先程までアラバマ殿下やアマル様たちの兄弟関係について話していたことで思い出したのだが。兄弟と言う設定である俺とディエゴだが、実の兄弟ではない。
そりゃそう言う設定だから当然だろうと思うが、話に食い違いが起こったりするので、祖父同士が兄弟で俺とディエゴは実際にははとこ設定である。
なんせ俺の爺さんとディエゴの爺さんで性格も設定も違うから、実の兄弟だと不具合が生じるからなんだよね。
まぁ、俺のうっかりイージーミスが連発するからだけど。
親戚ってことにしとけば、幼少期のお互い知らない話が出た際、突っ込まれた時に大変便利な言い訳になるからである。
「実の兄弟ではないのに、貴様らは仲が良いのだな……」
アラバマ殿下が「貴様らは実の兄弟だから仲が良いのか?」って言うものだから、そう言う設定だったなぁと改めて思い出したのもある。

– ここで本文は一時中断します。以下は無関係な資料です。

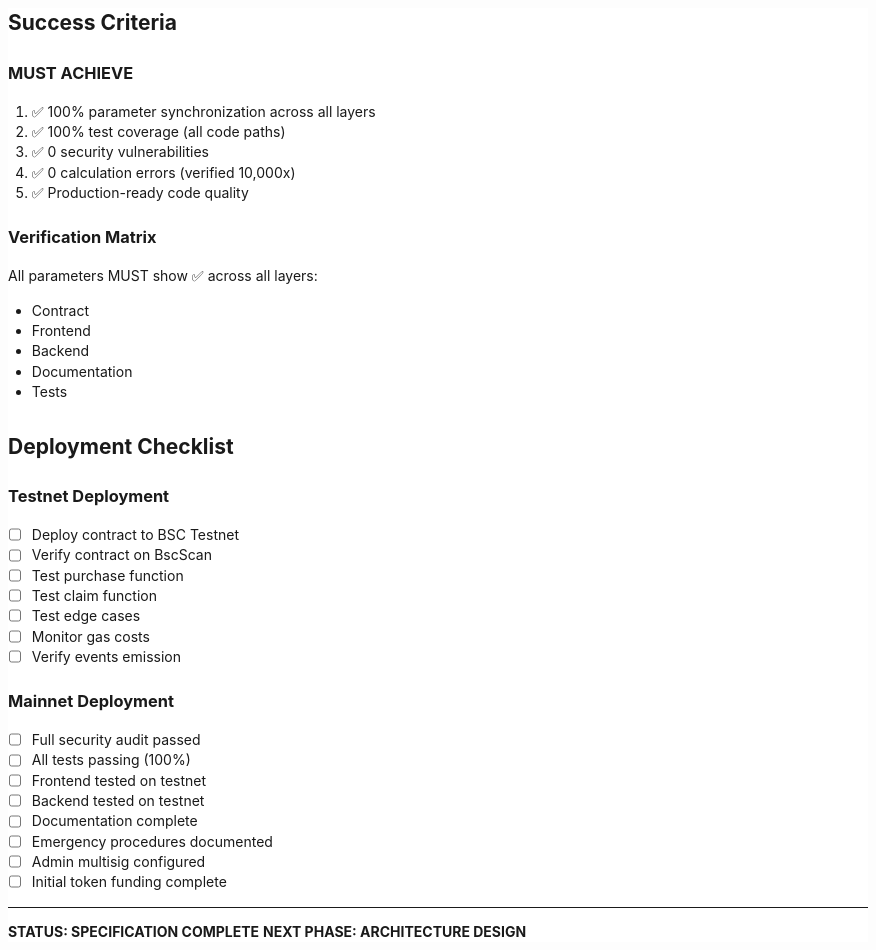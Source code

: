 ## Success Criteria

### MUST ACHIEVE
1. ✅ 100% parameter synchronization across all layers
2. ✅ 100% test coverage (all code paths)
3. ✅ 0 security vulnerabilities
4. ✅ 0 calculation errors (verified 10,000x)
5. ✅ Production-ready code quality

### Verification Matrix
All parameters MUST show ✅ across all layers:
- Contract
- Frontend
- Backend
- Documentation
- Tests

## Deployment Checklist

### Testnet Deployment
- [ ] Deploy contract to BSC Testnet
- [ ] Verify contract on BscScan
- [ ] Test purchase function
- [ ] Test claim function
- [ ] Test edge cases
- [ ] Monitor gas costs
- [ ] Verify events emission

### Mainnet Deployment
- [ ] Full security audit passed
- [ ] All tests passing (100%)
- [ ] Frontend tested on testnet
- [ ] Backend tested on testnet
- [ ] Documentation complete
- [ ] Emergency procedures documented
- [ ] Admin multisig configured
- [ ] Initial token funding complete

---

**STATUS: SPECIFICATION COMPLETE**
**NEXT PHASE: ARCHITECTURE DESIGN**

先程恥ずか死ねるほどわっしょわっしょいされたせいなのか、にゃんリンガルを使うことなく俺たちと会話をしながら、アラバマ殿下は溜息を吐いた。
「魔法使いとアルケミストなのになぁ……」
いやそれ関係ある? 確かに片やアグレッシブあたおか集団で、片や引き籠り研究バカ集団だけれども。そう考えると仲違いとはいかないまでも、相容れない存在のような気がしないでもないが。
「趣味や目的が一致しているからかと」
「趣味や目的か……。目指す方向は同じでも、意見が食い違っておる俺様とは大違いだな」
例の交易関係の、乳製品の価格設定とかの話かな?
従業員さんにほんのり伝えられたけれど、アラバマ殿下から詳しく話をされてないのですっとぼけておこう。

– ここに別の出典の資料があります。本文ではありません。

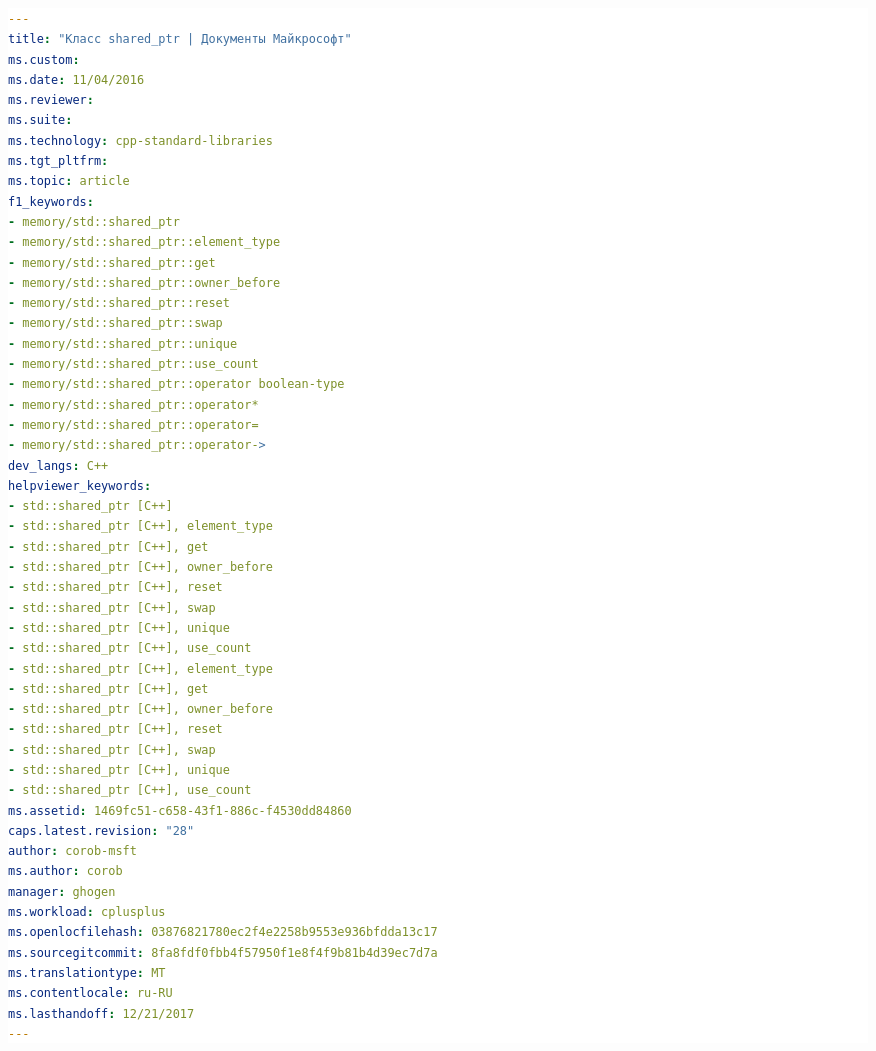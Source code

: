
 ```yaml
---
title: "Класс shared_ptr | Документы Майкрософт"
ms.custom: 
ms.date: 11/04/2016
ms.reviewer: 
ms.suite: 
ms.technology: cpp-standard-libraries
ms.tgt_pltfrm: 
ms.topic: article
f1_keywords:
- memory/std::shared_ptr
- memory/std::shared_ptr::element_type
- memory/std::shared_ptr::get
- memory/std::shared_ptr::owner_before
- memory/std::shared_ptr::reset
- memory/std::shared_ptr::swap
- memory/std::shared_ptr::unique
- memory/std::shared_ptr::use_count
- memory/std::shared_ptr::operator boolean-type
- memory/std::shared_ptr::operator*
- memory/std::shared_ptr::operator=
- memory/std::shared_ptr::operator->
dev_langs: C++
helpviewer_keywords:
- std::shared_ptr [C++]
- std::shared_ptr [C++], element_type
- std::shared_ptr [C++], get
- std::shared_ptr [C++], owner_before
- std::shared_ptr [C++], reset
- std::shared_ptr [C++], swap
- std::shared_ptr [C++], unique
- std::shared_ptr [C++], use_count
- std::shared_ptr [C++], element_type
- std::shared_ptr [C++], get
- std::shared_ptr [C++], owner_before
- std::shared_ptr [C++], reset
- std::shared_ptr [C++], swap
- std::shared_ptr [C++], unique
- std::shared_ptr [C++], use_count
ms.assetid: 1469fc51-c658-43f1-886c-f4530dd84860
caps.latest.revision: "28"
author: corob-msft
ms.author: corob
manager: ghogen
ms.workload: cplusplus
ms.openlocfilehash: 03876821780ec2f4e2258b9553e936bfdda13c17
ms.sourcegitcommit: 8fa8fdf0fbb4f57950f1e8f4f9b81b4d39ec7d7a
ms.translationtype: MT
ms.contentlocale: ru-RU
ms.lasthandoff: 12/21/2017
---
```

「何とかバホメールのテイマーの地位を向上させたいのだが、なかなか難しくてな」
「そうなの?」
「こうして製品を作っておるが、外から安価な品物が流れてくるせいで、上手くいかないのだ」
「おいしいのにねー」
「そうなのだ。質を落とさぬためには、安価にしてはならんのだ。しかも、自国で作れなくなればどうなるか、判っとらん連中が多い。ナベリウスも盾であるが壁であると、今回のことでよく判ったであろうのにな」
「そうだよね」
今回の危機を一番実感したのって、実はアラバマ殿下ではないだろうか?
本人がそう仕向けた訳ではないのに、誤解されてるから要注意人物に仕立て上げられているってところだろうね。
俺は美味しくなぁ~れ、美味しくなぁ~れと唱えつつ、バホメールのミルクとチョコを混ぜながら相槌を打っていた。
うむ。やはりここはチョコレートで革命を起こすべきではなかろうか?
バホメールのミルクの価値をより高めるのに一役買うためにも!
俺の欲望のためにも! 美味しいは正義と知らしめよう!
付属としてアラバマ殿下の悩みも解消されたらいいな~。
そういやアマル様も大量のカカオを仕入れてたっけ。後で相談しに行こう。
そして、お互いの誤解もチョコのように溶けると良いのにと思った。
これは一刻も早く、ドワーフにチョコを製造する便利な魔道具を作成してもらわなければならないな。
だから俺はひたすらチョコレートを美味しく作るべく、ディエゴを馬車馬のようにこき使うのであった。